TikTok is introducing Shared Collections, a collaborative place to save and organize videos with people you both follow, and is teasing another feature called Shared Feeds that mashes together two users’ tastes into a small, daily playlist. Collectively, the additions signal a push toward co-curation and small-group discovery within one of the world’s most powerful recommendation engines.
What Shared Collections Do and How They Help Users Collaborate
Shared Collections adds a social layer to the app’s current collections option that lets users co-save posts into folders shared between friends, partners or families. Think: roommates building out a design mood board, a bridal party exchanging makeup tutorials or teammates saving drills and plays. The feature is available worldwide to users 16 and older and requires a mutual follow, a guardrail that decreases spam and keeps collaboration intentional.
- What Shared Collections Do and How They Help Users Collaborate
- How Shared Feeds Will Function and What to Expect Daily
- Why Co-Curation Is Important on TikTok for Shared Discovery
- Privacy, Safety, and Controls for TikTok’s Shared Features
- What It Means for Creators and Brands Using Shared Tools
- A Festive Add-On for Chats That Nudges Personal Moments

The creators and viewers of a collection can choose whether they want their collection to remain private among the participants or be published and shared more widely. That flexibility gives casual users a means to plan along with it; it also allows creators to spin up public “starter packs” or resource lists that can change based on what their audience suggests.
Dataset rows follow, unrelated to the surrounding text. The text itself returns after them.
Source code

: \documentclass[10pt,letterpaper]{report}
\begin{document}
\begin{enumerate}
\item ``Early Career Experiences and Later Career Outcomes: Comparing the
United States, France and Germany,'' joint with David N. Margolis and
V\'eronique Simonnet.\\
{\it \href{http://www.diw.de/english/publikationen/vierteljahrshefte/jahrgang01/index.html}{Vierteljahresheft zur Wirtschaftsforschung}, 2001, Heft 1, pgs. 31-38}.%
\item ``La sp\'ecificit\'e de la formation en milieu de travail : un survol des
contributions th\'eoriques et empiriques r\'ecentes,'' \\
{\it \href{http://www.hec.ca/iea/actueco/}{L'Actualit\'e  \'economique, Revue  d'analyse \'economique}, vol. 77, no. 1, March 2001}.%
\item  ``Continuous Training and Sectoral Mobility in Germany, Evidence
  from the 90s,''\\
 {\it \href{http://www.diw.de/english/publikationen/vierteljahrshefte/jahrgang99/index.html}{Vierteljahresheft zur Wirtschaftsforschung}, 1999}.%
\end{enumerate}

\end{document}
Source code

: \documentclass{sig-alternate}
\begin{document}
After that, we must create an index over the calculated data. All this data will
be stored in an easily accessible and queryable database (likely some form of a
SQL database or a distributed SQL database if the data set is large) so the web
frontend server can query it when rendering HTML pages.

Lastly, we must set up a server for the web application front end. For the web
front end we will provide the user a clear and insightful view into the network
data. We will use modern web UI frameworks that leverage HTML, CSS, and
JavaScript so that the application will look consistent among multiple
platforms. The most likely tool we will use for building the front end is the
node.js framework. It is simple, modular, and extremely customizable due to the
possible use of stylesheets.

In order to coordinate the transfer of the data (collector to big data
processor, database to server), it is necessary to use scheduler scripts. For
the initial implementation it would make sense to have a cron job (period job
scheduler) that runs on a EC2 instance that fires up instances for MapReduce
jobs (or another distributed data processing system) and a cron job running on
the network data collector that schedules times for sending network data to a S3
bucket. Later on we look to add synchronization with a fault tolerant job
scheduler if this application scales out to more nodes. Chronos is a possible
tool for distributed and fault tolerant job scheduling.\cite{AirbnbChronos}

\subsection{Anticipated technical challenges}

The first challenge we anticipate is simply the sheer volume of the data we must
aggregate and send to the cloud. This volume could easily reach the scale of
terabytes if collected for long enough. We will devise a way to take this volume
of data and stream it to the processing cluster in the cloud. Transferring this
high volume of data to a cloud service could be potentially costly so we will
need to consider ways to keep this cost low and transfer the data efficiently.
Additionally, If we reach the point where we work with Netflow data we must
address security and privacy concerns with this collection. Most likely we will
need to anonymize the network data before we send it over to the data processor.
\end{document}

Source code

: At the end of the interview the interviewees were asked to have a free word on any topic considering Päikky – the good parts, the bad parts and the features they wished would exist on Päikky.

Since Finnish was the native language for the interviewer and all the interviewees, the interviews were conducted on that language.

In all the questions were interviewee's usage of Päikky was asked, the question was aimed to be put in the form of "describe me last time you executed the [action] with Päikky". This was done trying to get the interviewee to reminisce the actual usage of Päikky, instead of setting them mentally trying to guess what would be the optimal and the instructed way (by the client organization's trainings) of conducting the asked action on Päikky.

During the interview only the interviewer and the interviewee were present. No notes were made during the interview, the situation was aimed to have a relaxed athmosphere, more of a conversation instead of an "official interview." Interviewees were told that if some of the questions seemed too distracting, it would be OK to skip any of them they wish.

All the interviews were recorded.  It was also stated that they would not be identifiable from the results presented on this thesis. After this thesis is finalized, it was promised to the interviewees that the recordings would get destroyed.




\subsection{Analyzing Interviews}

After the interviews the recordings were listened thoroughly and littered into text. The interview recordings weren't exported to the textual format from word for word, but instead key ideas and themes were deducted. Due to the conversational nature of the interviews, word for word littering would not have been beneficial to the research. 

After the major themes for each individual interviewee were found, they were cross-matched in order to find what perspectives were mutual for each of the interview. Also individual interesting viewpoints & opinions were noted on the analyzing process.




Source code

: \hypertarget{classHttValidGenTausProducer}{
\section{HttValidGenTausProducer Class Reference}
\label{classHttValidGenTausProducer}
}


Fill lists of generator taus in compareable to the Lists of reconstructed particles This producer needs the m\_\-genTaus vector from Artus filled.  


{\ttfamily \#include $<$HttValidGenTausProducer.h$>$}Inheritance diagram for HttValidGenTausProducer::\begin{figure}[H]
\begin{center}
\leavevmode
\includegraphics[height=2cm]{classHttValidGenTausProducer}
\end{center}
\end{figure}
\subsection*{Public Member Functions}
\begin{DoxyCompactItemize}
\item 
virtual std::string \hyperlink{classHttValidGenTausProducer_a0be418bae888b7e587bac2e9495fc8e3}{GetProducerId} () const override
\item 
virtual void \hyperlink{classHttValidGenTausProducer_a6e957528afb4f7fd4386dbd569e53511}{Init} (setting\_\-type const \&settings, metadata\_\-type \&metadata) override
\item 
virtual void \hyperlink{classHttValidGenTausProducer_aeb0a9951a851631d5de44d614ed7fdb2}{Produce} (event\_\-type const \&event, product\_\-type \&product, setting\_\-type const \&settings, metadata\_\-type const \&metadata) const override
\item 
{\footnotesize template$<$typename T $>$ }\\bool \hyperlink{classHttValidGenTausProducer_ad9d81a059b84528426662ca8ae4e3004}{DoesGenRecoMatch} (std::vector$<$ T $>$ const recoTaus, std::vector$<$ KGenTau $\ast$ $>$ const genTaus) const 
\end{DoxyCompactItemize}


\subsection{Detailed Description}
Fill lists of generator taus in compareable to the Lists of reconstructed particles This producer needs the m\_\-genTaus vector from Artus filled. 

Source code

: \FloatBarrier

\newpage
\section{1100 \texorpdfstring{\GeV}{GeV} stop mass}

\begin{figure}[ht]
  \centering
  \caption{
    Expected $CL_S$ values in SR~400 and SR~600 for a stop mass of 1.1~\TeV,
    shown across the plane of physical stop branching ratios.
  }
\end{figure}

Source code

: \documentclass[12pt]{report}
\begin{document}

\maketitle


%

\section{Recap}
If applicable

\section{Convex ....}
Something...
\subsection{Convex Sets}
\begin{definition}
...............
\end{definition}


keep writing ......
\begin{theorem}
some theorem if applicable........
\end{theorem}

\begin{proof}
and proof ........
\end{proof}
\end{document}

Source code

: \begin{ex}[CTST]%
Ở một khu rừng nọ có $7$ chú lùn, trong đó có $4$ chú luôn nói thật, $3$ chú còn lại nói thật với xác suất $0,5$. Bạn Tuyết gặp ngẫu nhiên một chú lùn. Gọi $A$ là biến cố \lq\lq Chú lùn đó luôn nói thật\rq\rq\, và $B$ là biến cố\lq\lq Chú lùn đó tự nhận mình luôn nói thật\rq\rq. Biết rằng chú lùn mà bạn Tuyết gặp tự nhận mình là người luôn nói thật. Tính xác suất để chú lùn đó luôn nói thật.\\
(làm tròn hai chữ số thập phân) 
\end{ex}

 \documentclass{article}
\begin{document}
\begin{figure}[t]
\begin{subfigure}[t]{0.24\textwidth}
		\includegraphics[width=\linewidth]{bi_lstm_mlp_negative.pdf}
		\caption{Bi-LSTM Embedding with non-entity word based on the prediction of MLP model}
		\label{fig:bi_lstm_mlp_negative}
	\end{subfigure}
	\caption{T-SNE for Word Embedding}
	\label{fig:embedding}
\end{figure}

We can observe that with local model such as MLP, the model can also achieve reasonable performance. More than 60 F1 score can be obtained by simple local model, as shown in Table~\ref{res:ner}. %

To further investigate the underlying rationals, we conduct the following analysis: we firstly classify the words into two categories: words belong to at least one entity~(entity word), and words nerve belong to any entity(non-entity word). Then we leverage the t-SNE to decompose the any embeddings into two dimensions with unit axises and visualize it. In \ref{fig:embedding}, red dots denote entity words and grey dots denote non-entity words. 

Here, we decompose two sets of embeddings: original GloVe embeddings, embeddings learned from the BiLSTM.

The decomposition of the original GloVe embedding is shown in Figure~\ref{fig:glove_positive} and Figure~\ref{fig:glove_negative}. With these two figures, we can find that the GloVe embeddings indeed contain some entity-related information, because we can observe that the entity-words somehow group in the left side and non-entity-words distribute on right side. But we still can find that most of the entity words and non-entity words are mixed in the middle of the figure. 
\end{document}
How Shared Feeds Will Function and What to Expect Daily
Shared Feeds will start rolling out in the next few months, bringing a co-personalized stream of posts to one-on-one messages. Starting a feed works when two people agree to it through private messages, and then TikTok’s recommendation system gathers videos that are passed back and forth according to the stuff each person views, likes and comments on. Unlike the never-ending For You Page, Shared Feeds are deliberately finite: 15 new videos per day.
After each viewer is done for the day, they can check out overlap metrics in a Shared Likes history — so you can see if both seem to show frequent interest in a single topic or creator, making it easier to find new content. The experience is a reflection of an industrywide push to formalize “taste matching” across platforms — borrowing from Instagram’s Blend for Reels and Spotify’s Blend playlists but tailored to TikTok’s fast-moving short-video graph.
Why Co-Curation Is Important on TikTok for Shared Discovery
Short-form video discovery has traditionally been a solo sport, with algorithms honed to maximize individual watch time. TikTok’s shift nudges that model more toward shared intent — planning a trip, learning something new together or even just comparing tastes — offering reasons for return that aren’t guided purely by what happens to be next up on an infinite scroll. Capped, built-for-purpose feeds also impose a “finished” state, which can help make viewing more intentional and reduce decision fatigue.
The timing coincides with general usage behavior. According to Pew Research Center researchers, 67% of U.S. teens are on TikTok and 16% report that they use the app “nearly constantly”; those levels can encourage features that facilitate casual collaboration without asking users to leave TikTok itself. Industry analysts at Insider Intelligence have also flagged that TikTok tops U.S. social platforms for average time spent per user, so co-curation could deepen the anchor point of interpersonal routines around the service.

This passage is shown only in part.